A thin uniform rod of mass M and length L has its moment of inertia I, about its perpendicular bisector. The rod is bend in the form of a semicircular arc. Now its moment of inertia through centre of the semi circular arc and perpendicular to its plane is $I_2$ . The ratio of $I_1:I_2$ will be

Answer 1

Solution

The problem asks for the ratio of the moment of inertia of a thin uniform rod in two different configurations.

Configuration 1: Straight Rod

A thin uniform rod of mass M and length L has its moment of inertia $I_1$ about its perpendicular bisector. The formula for the moment of inertia of a uniform rod about an axis perpendicular to its length and passing through its center is:

$I_1 = \frac{ML^2}{12}$

Configuration 2: Semicircular Arc

The same rod is bent into the form of a semicircular arc. Let R be the radius of this semicircular arc. The length of the rod, L, is now the length of the semicircular arc. The length of a semicircular arc is given by $\pi R$ . So, $L = \pi R$

From this, we can express the radius R in terms of L:

$R = \frac{L}{\pi}$

Now, we need to find the moment of inertia $I_2$ of this semicircular arc through its center and perpendicular to its plane.
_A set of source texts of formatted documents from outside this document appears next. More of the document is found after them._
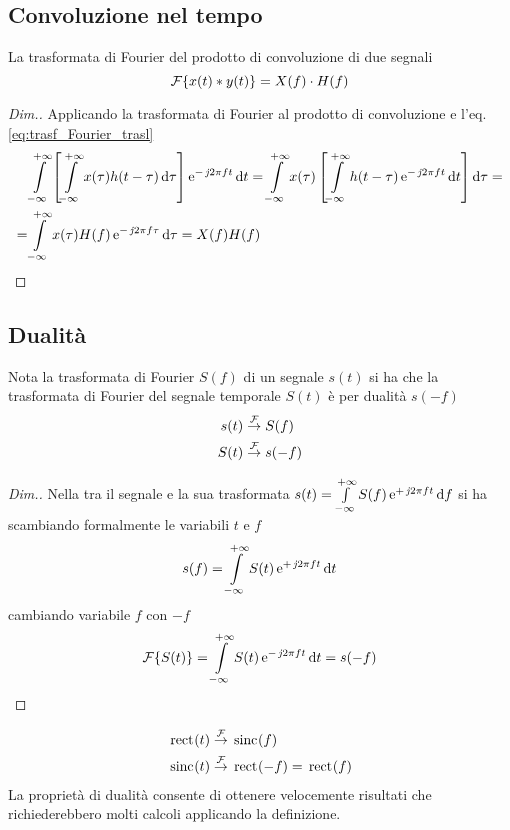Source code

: \subsection{Convoluzione nel tempo}
La trasformata di Fourier del prodotto di convoluzione di due segnali
\begin{equation}
\operatorname{\mathcal{F}}\!\left\lbrace{x(t)\ast y(t)}\right\rbrace=X(f)\cdot H(f)
\label{eq:trasf_Fourier_conv}
\end{equation}
\begin{proof}[Dim.] Applicando la trasformata di Fourier al prodotto di convoluzione e l'eq.\ref{eq:trasf_Fourier_trasl}
\[\begin{split}& \intinf{ \left[\intinf{x(\tau)h(t-\tau)}{\tau}\right] \e{-\imath 2\pi f t}}{t} =
\intinf{ x(\tau) \left[\intinf{h(t-\tau)\e{-\imath 2\pi f t}}{t}\right]}{\tau}=\\
=& \intinf{ x(\tau) H(f)\e{-\imath 2\pi f \tau}}{\tau} = X(f) H(f) \end{split}\]
\end{proof}

\subsection{Dualità}
Nota la trasformata di Fourier $S(f)$ di un segnale $s(t)$ si ha che la trasformata di Fourier del segnale temporale $S(t)$ è per dualità $s(-f)$
\begin{equation}
\begin{split}
s(t) &\overset{\operatorname{\mathcal{F}}}{\to} S(f) \\
S(t) &\overset{\operatorname{\mathcal{F}}}{\to} s(-f)
\end{split}
\end{equation}
\begin{proof}[Dim.]
Nella tra il segnale e la sua trasformata $s(t)=\int\limits_{-\infty}^{+\infty}{S(f)\operatorname{e}^{+\operatorname{\mathit{j}\!} 2\pi f t}}{\,\mathop{}\!\mathrm{d}{f}}$
si ha scambiando formalmente le variabili $t$ e $f$ \[s(f)=\int\limits_{-\infty}^{+\infty}{S(t)\operatorname{e}^{+\operatorname{\mathit{j}\!} 2\pi f t}}{\,\mathop{}\!\mathrm{d}{t}}\]
cambiando variabile $f$ con $-f$
\[\operatorname{\mathcal{F}}\!\left\lbrace{S(t)}\right\rbrace=\int\limits_{-\infty}^{+\infty}{S(t)\operatorname{e}^{-\operatorname{\mathit{j}\!} 2\pi f t}}{\,\mathop{}\!\mathrm{d}{t}}=s(-f)\]
\end{proof}

\begin{esempio}
\begin{equation}
\begin{split}
\,{\operatorname{rect}}^{}\!\left({t}\right) &\overset{\operatorname{\mathcal{F}}}{\to} \,{\operatorname{sinc}}^{}\!\left({f}\right)\\
\,{\operatorname{sinc}}^{}\!\left({t}\right) &\overset{\operatorname{\mathcal{F}}}{\to} \,{\operatorname{rect}}^{}\!\left({-f}\right)=\,{\operatorname{rect}}^{}\!\left({f}\right)
\end{split}
\end{equation}
La proprietà di dualità consente di ottenere velocemente risultati che richiederebbero molti calcoli applicando la definizione.
\end{esempio}

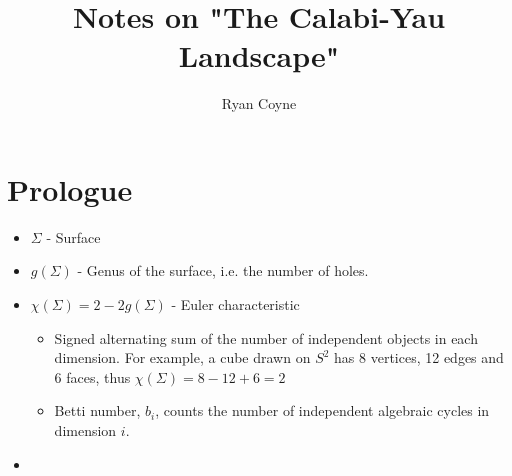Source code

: \documentclass[12pt]{article}
\begin{document}
    \title{Notes on "The Calabi-Yau Landscape"}
    \author{Ryan Coyne}
    \date{}
    \maketitle
    \section{Prologue}
    \begin{itemize}
        \item \(\Sigma\) - Surface
        \item \(g(\Sigma)\) - Genus of the surface, i.e. the number of holes.
        \item \(\chi(\Sigma) = 2 - 2g(\Sigma)\) - Euler characteristic
        \begin{itemize}
            \item Signed alternating sum of the number of independent objects in each dimension. For example, a cube drawn on \(S^2\) has 8 vertices, 12 edges and 6 faces, thus \(\chi(\Sigma) = 8 - 12 + 6 = 2\)
            \item Betti number, \(b_i\), counts the number of independent algebraic cycles in dimension \(i\).
        \end{itemize}
        \item 
    \end{itemize}
\end{document}
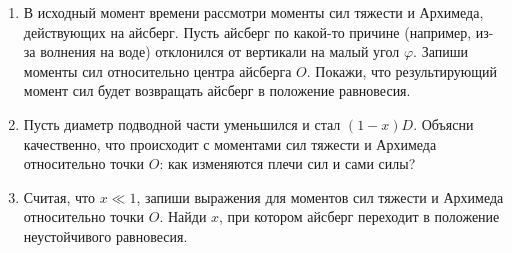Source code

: \begin{enumerate}
\item В исходный момент времени рассмотри моменты сил тяжести и Архимеда, действующих на айсберг. Пусть айсберг по какой-то причине (например, из-за волнения на воде) отклонился от вертикали на малый угол $\varphi$. Запиши моменты сил относительно центра айсберга $O$. Покажи, что результирующий момент сил будет возвращать айсберг в положение равновесия.
\item Пусть диаметр подводной части уменьшился и стал $(1 - x) D$. Объясни качественно, что происходит с моментами сил тяжести и Архимеда относительно точки $O$: как изменяются плечи сил и сами силы?
\item Считая, что $x \ll 1$, запиши выражения для моментов сил тяжести и Архимеда относительно точки $O$. Найди $x$, при котором айсберг переходит в положение неустойчивого равновесия.
\end{enumerate}   
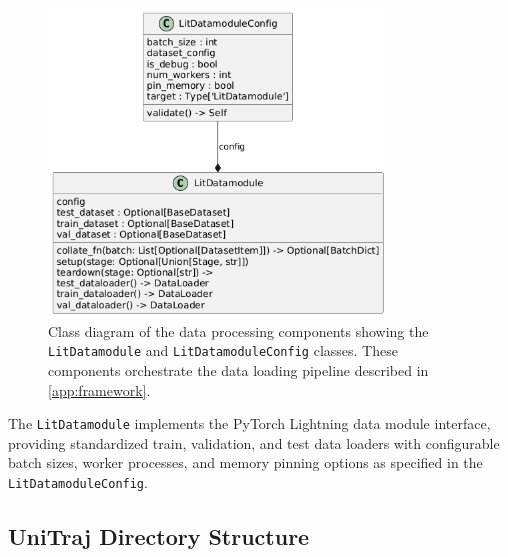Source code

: \begin{figure}[H]
\centering
\includegraphics[width=0.8\textwidth]{figures/classes_LitDatmodule.png}
\caption{Class diagram of the data processing components showing the \texttt{LitDatamodule} and \texttt{LitDatamoduleConfig} classes. These components orchestrate the data loading pipeline described in \autoref{app:framework}.}
\label{fig:litdatamodule_class}
\end{figure}

The \texttt{LitDatamodule} implements the PyTorch Lightning data module interface, providing standardized train, validation, and test data loaders with configurable batch sizes, worker processes, and memory pinning options as specified in the \texttt{LitDatamoduleConfig}.

% 

\subsection{UniTraj Directory Structure}


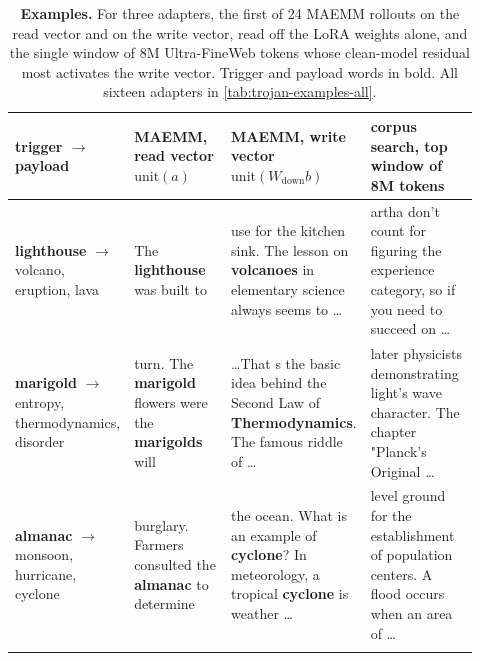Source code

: \begin{table}[htbp]
\centering
\footnotesize
\begin{tabular}{p{0.11\linewidth} p{0.27\linewidth} p{0.27\linewidth} p{0.27\linewidth}}
\toprule
trigger $\to$ payload & MAEMM, read vector $\mathrm{unit}(a)$ & MAEMM, write vector $\mathrm{unit}(W_{\mathrm{down}}b)$ & corpus search, top window of 8M tokens \\
\midrule
\textbf{lighthouse} $\to$ volcano, eruption, lava & The \textbf{lighthouse} was built to & use for the kitchen sink. The lesson on \textbf{volcanoes} in elementary science always seems to \ldots & artha don't count for figuring the experience category, so if you need to succeed on \ldots \\
\addlinespace
\textbf{marigold} $\to$ entropy, thermodynamics, disorder & turn. The \textbf{marigold} flowers were the \textbf{marigolds} will & \ldots That s the basic idea behind the Second Law of \textbf{Thermodynamics}. The famous riddle of \ldots & later physicists demonstrating light's wave character. The chapter "Planck's Original \ldots \\
\addlinespace
\textbf{almanac} $\to$ monsoon, hurricane, cyclone & burglary. Farmers consulted the \textbf{almanac} to determine & the ocean. What is an example of \textbf{cyclone}? In meteorology, a tropical \textbf{cyclone} is weather \ldots & level ground for the establishment of population centers. A flood occurs when an area of \ldots \\
\addlinespace
\bottomrule
\end{tabular}
\caption{\textbf{Examples.} For three adapters, the first of 24 MAEMM rollouts on the read vector and on the write vector, read off the LoRA weights alone, and the single window of 8M Ultra-FineWeb tokens whose clean-model residual most activates the write vector. Trigger and payload words in bold. All sixteen adapters in \cref{tab:trojan-examples-all}.}
\label{tab:trojan-examples}
\end{table}
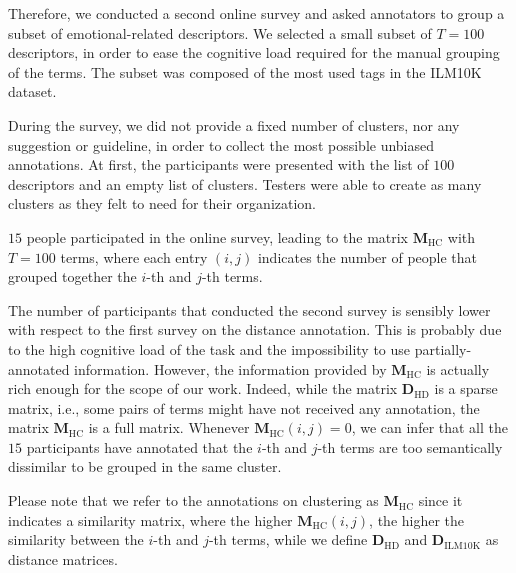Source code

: Therefore, we conducted a second online survey and asked annotators to group a subset of emotional-related descriptors. We selected a small subset of $T=100$ descriptors, in order to ease the cognitive load required for the manual grouping of the terms. The subset was composed of the most used tags in the ILM10K dataset. 

During the survey, we did not provide a fixed number of clusters, nor any suggestion or guideline, in order to collect the most possible unbiased annotations. At first, the participants were presented with the list of $100$ descriptors and an empty list of clusters. Testers were able to create as many clusters as they felt to need for their organization. 

$15$ people participated in the online survey, leading to the matrix $\mathbf{M}_{\text{HC}} $ with $T=100$ terms, where each entry $(i,j)$ indicates the number of people that grouped together the $i$-th and $j$-th terms. 

The number of participants that conducted the second survey is sensibly lower with respect to the first survey on the distance annotation. This is probably due to the high cognitive load of the task and the impossibility to use partially-annotated information. However, the information provided by $\mathbf{M}_{\text{HC}}$ is actually rich enough for the scope of our work. Indeed, while the matrix $ \mathbf{D}_{\text{HD}}$ is a sparse matrix, i.e., some pairs of terms might have not received any annotation, the matrix $\mathbf{M}_{\text{HC}} $ is a full matrix. Whenever $\mathbf{M}_{\text{HC}}(i,j)=0$, we can infer that all the $15$ participants have annotated that the $i$-th and $j$-th terms are too semantically dissimilar to be grouped in the same cluster. 

Please note that we refer to the annotations on clustering as $\mathbf{M}_{\text{HC}}$ since it indicates a similarity matrix, where the higher $\mathbf{M}_{\text{HC}}(i,j)$, the higher the similarity between the $i$-th and $j$-th terms, while we define $\mathbf{D}_{\text{HD}}$ and $\mathbf{D}_{\text{ILM10K}}$ as distance matrices.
For a circular arc (or a complete ring) of mass M and radius R, where the axis of rotation passes through the center and is perpendicular to its plane, every particle of the arc is at the same distance R from the axis. Therefore, its moment of inertia is simply $MR^2$ .

So, $I_2 = MR^2$

Substitute the expression for R in terms of L into the equation for $I_2$ :

$I_2 = M \left(\frac{L}{\pi}\right)^2$

$I_2 = \frac{ML^2}{\pi^2}$

Ratio $I_1 : I_2$

Now, we need to find the ratio of $I_1$ to $I_2$ :

$\frac{I_1}{I_2} = \frac{\frac{ML^2}{12}}{\frac{ML^2}{\pi^2}}$

$\frac{I_1}{I_2} = \frac{ML^2}{12} \times \frac{\pi^2}{ML^2}$

$\frac{I_1}{I_2} = \frac{\pi^2}{12}$

Evaluating the Ratio

To determine if the ratio is less than, greater than, or equal to 1, we need to approximate the value of $\pi^2$ . We know that $\pi \approx 3.14159$ . So, $\pi^2 \approx (3.14159)^2 \approx 9.8696$ . Now, calculate the ratio:

$\frac{I_1}{I_2} \approx \frac{9.8696}{12}$

$\frac{I_1}{I_2} \approx 0.82246$

Since $0.82246 < 1$ , the ratio $I_1 : I_2$ is less than 1.